Sadly, sexual abuse appears to be the “in” thing the past five or so months. Ever since the disgusting Penn State debacle that prematurely ended Joe Paterno’s career, sexual molestation and abuse stories have surfaced. It’s one of those things that you know is happening, but you don’t know exactly how much it’s happening.

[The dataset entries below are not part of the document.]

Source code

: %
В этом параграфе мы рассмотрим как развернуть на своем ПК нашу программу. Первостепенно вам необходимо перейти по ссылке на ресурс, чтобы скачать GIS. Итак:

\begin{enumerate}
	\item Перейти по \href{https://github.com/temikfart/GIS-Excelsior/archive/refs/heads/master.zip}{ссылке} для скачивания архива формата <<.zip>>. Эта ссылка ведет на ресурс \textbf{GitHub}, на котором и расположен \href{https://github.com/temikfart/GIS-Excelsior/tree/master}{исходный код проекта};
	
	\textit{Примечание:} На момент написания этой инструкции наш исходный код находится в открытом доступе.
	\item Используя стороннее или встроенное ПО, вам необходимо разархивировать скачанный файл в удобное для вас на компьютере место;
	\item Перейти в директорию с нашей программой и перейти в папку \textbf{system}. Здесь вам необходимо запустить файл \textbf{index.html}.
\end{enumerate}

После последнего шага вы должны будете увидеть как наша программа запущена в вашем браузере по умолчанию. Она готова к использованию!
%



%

Having said that, Dickey comes clean in his new tell-all memoir about the abuse he received. And I’m guessing you will guess it’s a male doing the abusing. Here’s an excerpt:
“The babysitter chucks the pillows and stuffed animals out of the way. She looks at me and says, Get in the bed. I am confused and afraid. I am trembling. The babysitter has her way with me four or five more times that summer, and into the fall, and each time feels more wicked than the time before. Every time that I know I’m going back over there, the sweat starts to come back. I sit in the front seat of the car, next to my mother, anxiety surging. I never tell her why I am so afraid. I never tell anyone until I am 31 years old.”

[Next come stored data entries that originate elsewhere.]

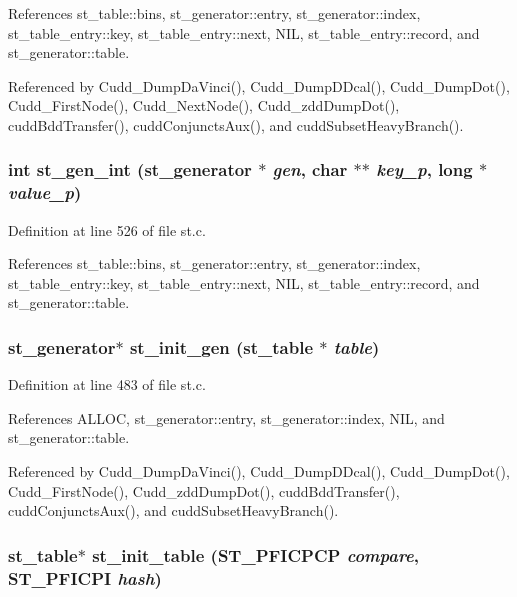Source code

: References st\_\-table::bins, st\_\-generator::entry, st\_\-generator::index, st\_\-table\_\-entry::key, st\_\-table\_\-entry::next, NIL, st\_\-table\_\-entry::record, and st\_\-generator::table.

Referenced by Cudd\_\-Dump\-Da\-Vinci(), Cudd\_\-Dump\-DDcal(), Cudd\_\-Dump\-Dot(), Cudd\_\-First\-Node(), Cudd\_\-Next\-Node(), Cudd\_\-zdd\-Dump\-Dot(), cudd\-Bdd\-Transfer(), cudd\-Conjuncts\-Aux(), and cudd\-Subset\-Heavy\-Branch().
\subsubsection{\setlength{\rightskip}{0pt plus 5cm}int st\_\-gen\_\-int (\bf{st\_\-generator} $\ast$ {\em gen}, char $\ast$$\ast$ {\em key\_\-p}, long $\ast$ {\em value\_\-p})}\label{st_8c_234f6f716bd6ad638bab98457e538ef9}




Definition at line 526 of file st.c.

References st\_\-table::bins, st\_\-generator::entry, st\_\-generator::index, st\_\-table\_\-entry::key, st\_\-table\_\-entry::next, NIL, st\_\-table\_\-entry::record, and st\_\-generator::table.
\subsubsection{\setlength{\rightskip}{0pt plus 5cm}\bf{st\_\-generator}$\ast$ st\_\-init\_\-gen (\bf{st\_\-table} $\ast$ {\em table})}\label{st_8c_2fb7a7c51faa5ae0f14d0520804253d4}




Definition at line 483 of file st.c.

References ALLOC, st\_\-generator::entry, st\_\-generator::index, NIL, and st\_\-generator::table.

Referenced by Cudd\_\-Dump\-Da\-Vinci(), Cudd\_\-Dump\-DDcal(), Cudd\_\-Dump\-Dot(), Cudd\_\-First\-Node(), Cudd\_\-zdd\-Dump\-Dot(), cudd\-Bdd\-Transfer(), cudd\-Conjuncts\-Aux(), and cudd\-Subset\-Heavy\-Branch().
\subsubsection{\setlength{\rightskip}{0pt plus 5cm}\bf{st\_\-table}$\ast$ st\_\-init\_\-table (\bf{ST\_\-PFICPCP} {\em compare}, \bf{ST\_\-PFICPI} {\em hash})}\label{st_8c_24ffe70dd1bb859ac2f650ccf1ba1eda}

That’s a pretty disturbing image Dickey paints from that brief paragraph. It’s sad that abuse happens in all ways, shapes, and forms. And the people you should trust most (coaches, babysitters, family members) are the one’s handing out the abuse.
Dickey also talks about steroids – most notably syringes – and the effects it had on him. Here’s another excerpt:
“The sight of it makes me cringe, the shiny thin needle lying randomly on the tile floor. My mind races with thoughts about how and why it got there. I know as much about needles as I do about jewelry, but I’m pretty sure this isn’t a sewing needle. I don’t know if this syringe injected a Ranger with insulin or cortisone or B12 or anabolic steroids, though you can hazard a guess when you run through the roster of my muscle-laden teammates.
“I’d never seen a syringe in a baseball clubhouse before. I’ve not seen one since. It may have been used for the most benign of purposes, but the mere sight of it makes me feel as though I am looking straight at Evil — like seeing a weapon somebody left behind at a crime scene.”
Dickey is a pretty interesting guy. And I’m sure his book is very interesting as well, even though some of it might be hard to stomach. Hopefully there is more words written about climbing Mt. Kilimanjaro than what is excerpted.